I admit it — I expected the jobs report for December to be in line with the mildly encouraging recent reports. I was wrong. John Steele Gordon has the story:
Job creation slowed markedly in December, with only a dismal 74,000 jobs created last month, the worst monthly report in three years. Economists, notorious for their clouded crystal balls, had been predicting 200,000 new jobs, above the 2013 average of 182,000 per month.

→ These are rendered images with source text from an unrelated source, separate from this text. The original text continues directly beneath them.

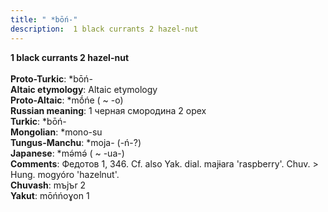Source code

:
 ```yaml
---
title: " *bōń-"
description:  1 black currants 2 hazel-nut
---
```

<p data-pagefind-weight="0.5">
<strong> 1 black currants 2 hazel-nut</strong><br><br>
<strong>Proto-Turkic</strong>:  *bōń-<br>
<strong>Altaic etymology</strong>:  Altaic etymology<br>
<strong> Proto-Altaic</strong>:  *mṓńe ( ~ -o)<br>
<strong>Russian meaning</strong>:  1 черная смородина 2 орех<br>
<strong>Turkic</strong>:  *bōń-<br>
<strong>Mongolian</strong>:  *mono-su<br>
<strong>Tungus-Manchu</strong>:  *moja- (-ń-?)<br>
<strong>Japanese</strong>:  *mǝ́mǝ́ ( ~ -ua-)<br>
<strong>Comments</strong>:  Федотов 1, 346. Cf. also Yak. dial. majɨara 'raspberry'. Chuv. > Hung. mogyóro 'hazelnut'.<br>
<strong>Chuvash</strong>:  mъjъr 2<br>
<strong>Yakut</strong>:  mōńńoɣon 1<br>

</p>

The unemployment rate did drop, and rather sharply, from 7.0 percent to 6.7 percent. But, in line with the now familiar pattern, this was due to people dropping out of the work force:
[The] labor participation rate fell to 62.8 percent, down two-tenths. As has been happening all through the so-called recovery, improvement in the unemployment rate has been largely the result of a shrinking labor force, not a growing jobs market. The labor participation rate is the now lowest since the days of Jimmy Carter.
Jimmy Carter labor force participaion numbers! That sounds like national malaise.

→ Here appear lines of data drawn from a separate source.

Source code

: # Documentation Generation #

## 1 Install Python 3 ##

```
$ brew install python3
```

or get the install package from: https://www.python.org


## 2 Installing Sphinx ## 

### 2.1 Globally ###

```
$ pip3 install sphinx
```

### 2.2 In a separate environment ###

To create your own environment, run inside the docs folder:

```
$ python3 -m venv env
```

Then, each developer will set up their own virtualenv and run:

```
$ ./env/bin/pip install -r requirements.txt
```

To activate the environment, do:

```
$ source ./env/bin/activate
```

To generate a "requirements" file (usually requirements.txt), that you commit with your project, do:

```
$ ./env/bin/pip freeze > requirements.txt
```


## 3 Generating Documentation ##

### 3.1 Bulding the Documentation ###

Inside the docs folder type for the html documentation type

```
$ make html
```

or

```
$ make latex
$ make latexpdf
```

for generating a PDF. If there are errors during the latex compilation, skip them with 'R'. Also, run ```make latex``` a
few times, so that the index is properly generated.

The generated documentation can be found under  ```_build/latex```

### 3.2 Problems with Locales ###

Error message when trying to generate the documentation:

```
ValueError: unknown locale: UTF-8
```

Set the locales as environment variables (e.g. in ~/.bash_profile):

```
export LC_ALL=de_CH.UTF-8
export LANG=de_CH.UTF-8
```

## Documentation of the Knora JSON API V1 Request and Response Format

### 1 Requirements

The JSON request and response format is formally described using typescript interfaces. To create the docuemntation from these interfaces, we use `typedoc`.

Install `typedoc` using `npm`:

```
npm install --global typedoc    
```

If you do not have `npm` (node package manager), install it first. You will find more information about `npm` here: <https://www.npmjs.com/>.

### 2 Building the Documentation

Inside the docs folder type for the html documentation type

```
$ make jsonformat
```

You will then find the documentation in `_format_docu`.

Gordon wonders how much longer President Obama can avoid major political damage from these numbers.
The “recovery” began in June 2009, according to economists. According to millions of unemployed, under-employed, and dropouts from the labor force, it has yet to begin.
The Democrats need good news in 2014 to offset all the bad news associated with Obamacare. I’m sure they hope that the job market will supply good news. It certainly didn’t last month.
UPDATE: Yuval Levin points out that the drop in the unemployment rate, though due in part to people leaving the labor force, has more to do with “the fact that the generally less reliable household survey, from which the jobs-created number is derived, showed more job creation than the generally more reliable establishment (or employer) survey.”